Commemorated May 28
William was born in northern France in the mid-8th century, to Thierry IV, Count of Autun, and his wife Aldana. His son, and likely William himself, was a relative of Charlemagne. The relationship is speculated to have come through William's mother, perhaps a daughter of Charles Martel, or through Thierry, apparently a close kinsman of Charlemagne's maternal great-grandmother (Bertrada of Prüm), with the two relationships not mutually exclusive. As a kinsman and trusted comes, he spent his youth in the court of Charlemagne. In 788, Chorso, Count of Toulouse, was captured by the Basque Adalric, and made to swear an oath of allegiance to the Duke of Gascony, Lupus II. Upon his release Charlemagne replaced him with his Frankish cousin William (790). William, in turn, successfully subdued the Gascons.
In 793, Hisham I, the successor of Abd ar-Rahman I, proclaimed a holy war against the Christians to the north. He amassed an army of 100,000 men, half of which attacked the Kingdom of Asturias while the other half invaded Languedoc, penetrating as far as Narbonne.

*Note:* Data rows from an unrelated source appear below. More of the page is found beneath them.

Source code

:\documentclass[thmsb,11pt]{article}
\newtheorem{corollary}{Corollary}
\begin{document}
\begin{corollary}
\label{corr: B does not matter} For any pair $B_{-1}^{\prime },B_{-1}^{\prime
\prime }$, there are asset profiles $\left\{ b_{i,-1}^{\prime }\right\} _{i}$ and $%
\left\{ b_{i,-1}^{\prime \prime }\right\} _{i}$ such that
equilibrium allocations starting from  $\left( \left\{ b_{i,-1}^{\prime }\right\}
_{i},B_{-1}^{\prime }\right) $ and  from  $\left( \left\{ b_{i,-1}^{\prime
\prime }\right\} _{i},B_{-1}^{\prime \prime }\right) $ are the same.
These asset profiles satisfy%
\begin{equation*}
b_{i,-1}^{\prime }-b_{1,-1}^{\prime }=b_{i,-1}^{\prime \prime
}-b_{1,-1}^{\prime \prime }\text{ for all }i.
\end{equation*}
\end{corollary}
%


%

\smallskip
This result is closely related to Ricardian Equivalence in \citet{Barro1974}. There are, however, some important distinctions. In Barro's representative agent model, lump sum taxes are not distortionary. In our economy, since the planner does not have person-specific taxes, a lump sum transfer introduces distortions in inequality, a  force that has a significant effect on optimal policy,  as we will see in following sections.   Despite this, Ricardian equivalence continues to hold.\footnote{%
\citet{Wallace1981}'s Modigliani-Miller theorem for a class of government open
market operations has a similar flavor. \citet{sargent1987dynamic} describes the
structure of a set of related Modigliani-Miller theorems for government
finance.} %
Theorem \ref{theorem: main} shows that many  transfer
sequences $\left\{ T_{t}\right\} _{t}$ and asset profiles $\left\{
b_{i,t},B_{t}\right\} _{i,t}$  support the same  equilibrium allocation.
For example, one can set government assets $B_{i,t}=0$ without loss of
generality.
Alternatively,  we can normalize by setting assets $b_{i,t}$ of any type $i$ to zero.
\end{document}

William met this force and defeated them. He met the Muslim forces again near the river Orbieu at Villedaigne but was defeated, though his obstinate resistance exhausted the Muslim forces so much that they retreated to Spain. In 801, William commanded along with Louis, King of Aquitaine a large expedition of Franks, Burgundians, Provençals, Aquitanians, Gascons (Basques) and Goths that captured Barcelona from the Ummayads.
In 804, he founded the abbey in Gellone (now Saint-Guilhem-le-Désert) near Lodève in the diocese of Maguelonne. He granted property to Gellone and placed the monastery under the general control of Benedict of Aniane, whose monastery was nearby. Among his gifts to the abbey he founded was a piece of the True Cross, a present from his cousin Charlemagne. Charlemagne had received the relic from the Patriarch of Jerusalem according to the Vita of William.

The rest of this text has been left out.